L'une des principales qualités du livre, ce sont ses cartes : au moins une pour chaque endroit décrit. Si leur intérêt est variable, leur inclusion est un effort appréciable. Ma préférée est sans doute la double carte qui montre le Danube à Vienne pré et post transformation humaine. C'est particulièrement frappant pour moi car j'étais justement à Vienne il y a deux mois, et je me suis posé la question du passé du Danube, qui, aujourd'hui, comme la plupart des fleuves citadins, est incroyablement urbanisé, canalisé. La ligne droite actuelle n'a plus grand-chose à voir avec le fleuve sinueux, entourés de marécages et de multiples bras tortueux, qui existait encore en 1849.
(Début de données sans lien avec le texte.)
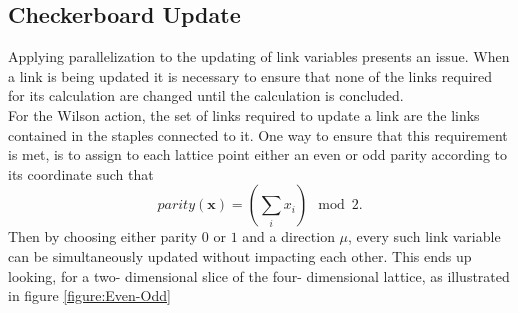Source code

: \documentclass[a4paper,10pt]{article}
\begin{document}
\subsection{Checkerboard Update}\label{sec:Checkerboard_Update}
Applying parallelization to the updating of link variables presents an issue. When a link is being updated it is necessary to ensure that none of the links required for its calculation are changed until the calculation is concluded.\\For the Wilson action, the set of links required to update a link are the links contained in the staples connected to it. One way to ensure that this requirement is met, is to assign to each lattice point either an even or odd parity according to its coordinate
such that 
\begin{equation}
parity(\mathbf{x}) = \left( \sum\limits_i x_i \right) \mod 2.
\end{equation}
Then by choosing either parity $0$ or $1$ and a direction $\mu$, every such link variable can be simultaneously updated without impacting each other. This ends up looking, for a two- dimensional slice of the four- dimensional lattice, as illustrated in figure \ref{figure:Even-Odd}
\end{document}
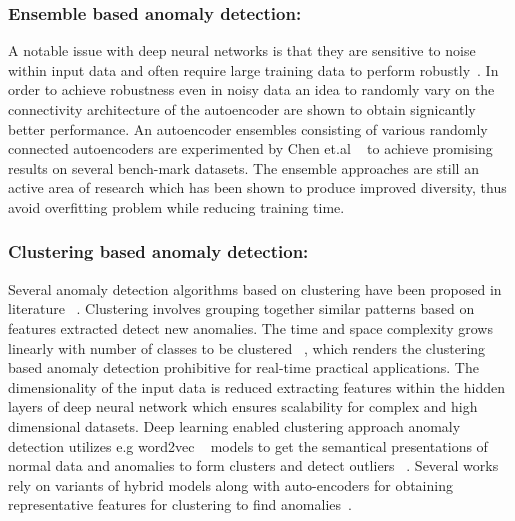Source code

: \subsubsection{Ensemble based anomaly detection:}
 A notable issue with deep neural networks is that they are sensitive to noise within input data and often require large training data to perform robustly~\cite{kim2016lstm}. In order to achieve robustness even in noisy data an idea to randomly vary on the connectivity architecture of the autoencoder are shown to obtain signicantly better performance. An autoencoder ensembles consisting of  various randomly connected autoencoders are experimented by Chen et.al ~\cite{chen2017outlier} to achieve promising results on several bench-mark datasets. The ensemble approaches are still an active area of research which has been shown to produce improved diversity, thus avoid overfitting problem while reducing training time.


\subsubsection{Clustering based anomaly detection:}
Several anomaly detection  algorithms based on clustering have been proposed in literature ~\cite{ester1996density}. Clustering involves grouping together similar patterns based on features extracted  detect new anomalies. The time and space complexity grows linearly with number of classes to be clustered ~\cite{sreekanth2010generalized}, which renders the clustering based anomaly detection prohibitive for real-time practical applications.  The dimensionality of the input data is reduced  extracting features within the hidden layers of deep neural network which ensures scalability for complex and high dimensional datasets.  Deep learning enabled clustering approach anomaly detection utilizes e.g word2vec ~\cite{mikolov2013efficient}  models to get the semantical presentations of normal data and anomalies to form clusters and detect outliers ~\cite{yuan2017deep}. Several works rely on variants of hybrid models along with auto-encoders for obtaining representative features for  clustering to find anomalies~\cite{aytekin2018clustering,xie2016unsupervised,guo2017improved,xie2016unsupervised,guo2017deep,wang2016learning,mani2018scalable}.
L'Atlas des lieux disparus adopte globalement une perspective chronologique, en commençant par les cités antiques. Je n'en connaissais pas la plupart, et c'est toujours bon d'avoir un rappel de la profondeur temporelle et de l'inconnaissable variété de ce qu'on peut appeler civilisation, de l'Amérique Centrale à l'Asie en passant par le bassin méditerranéen. Ensuite, on progresse dans le temps, via Roanoke, une colonie américaine au destin funeste, la Fleet, un fleuve de Londres aujourd’hui réduit au rôle d'égout souterrain, et plusieurs villes et territoires engloutis par des lacs artificiels élevés par des barrages, dans de nombreux pays. Oui, plus on avance dans le temps, plus l'humain est directement responsable de la perte des lieux. L'eau est au centre de tout : quand il ne s'agit pas de barrages, c'est le pompage qui assèche, comme pour la Mer Morte ou le Rio Grande au Mexique. La pollution elle aussi ravage, notamment le Yamuna en Inde. Ailleurs, à Venise, à Tuvalu, c'est l'eau montante qui dévore. Le cas de la Slims, au Canada, est particulièrement frappant : cette rivière, pourtant massive, s'est éteinte car le glacier qui la nourrissait a tellement rétrécit qu'il s'est retiré de la vallée où elle coulait. Et la déforestation, toujours : au rythme actuel, la forêt humide du bassin du Congo, deuxième plus grande réserve boisée du monde, n'existera plus en 2100.
Les humains du futur auront du boulot s'il veulent faire des atlas exhaustifs des lieux disparus.